■ **EXERCISE DESCRIPTION**
Which of the lines below contain the string "constraint"? Pull each one out of the data.

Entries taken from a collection

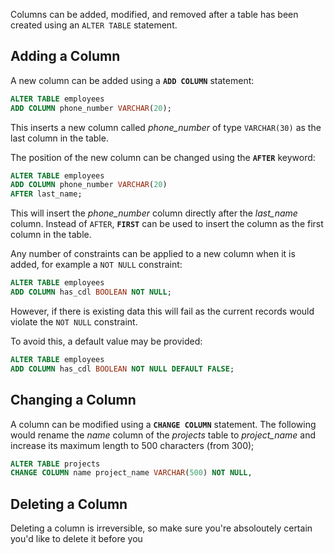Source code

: Columns can be added, modified, and removed after a table has been created using an `ALTER TABLE` statement.

## Adding a Column

A new column can be added using a **`ADD COLUMN`** statement:

```sql
ALTER TABLE employees
ADD COLUMN phone_number VARCHAR(20);
```

This inserts a new column called *phone_number* of type `VARCHAR(30)` as the last column in the table.

The position of the new column can be changed using the **`AFTER`** keyword:

```sql
ALTER TABLE employees
ADD COLUMN phone_number VARCHAR(20)
AFTER last_name;
```

This will insert the *phone_number* column directly after the *last_name* column. Instead of `AFTER`, **`FIRST`** can be used to insert the column as the first column in the table.

Any number of constraints can be applied to a new column when it is added, for example a `NOT NULL` constraint:

```sql
ALTER TABLE employees
ADD COLUMN has_cdl BOOLEAN NOT NULL;
```

However, if there is existing data this will fail as the current records would violate the `NOT NULL` constraint.

To avoid this, a default value may be provided:

```sql
ALTER TABLE employees
ADD COLUMN has_cdl BOOLEAN NOT NULL DEFAULT FALSE;
```



## Changing a Column

A column can be modified using a **`CHANGE COLUMN`** statement. The following would rename the _name_ column of the _projects_ table to _project_name_ and increase its maximum length to 500 characters (from 300);

```sql
ALTER TABLE projects
CHANGE COLUMN name project_name VARCHAR(500) NOT NULL,
```



## Deleting a Column

Deleting a column is irreversible, so make sure you're absoloutely certain you'd like to delete it before you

■ **EXPECTED ANSWER**
Any number of constraints can be applied to a new column when it is added, for example a `NOT NULL` constraint:
However, if there is existing data this will fail as the current records would violate the `NOT NULL` constraint.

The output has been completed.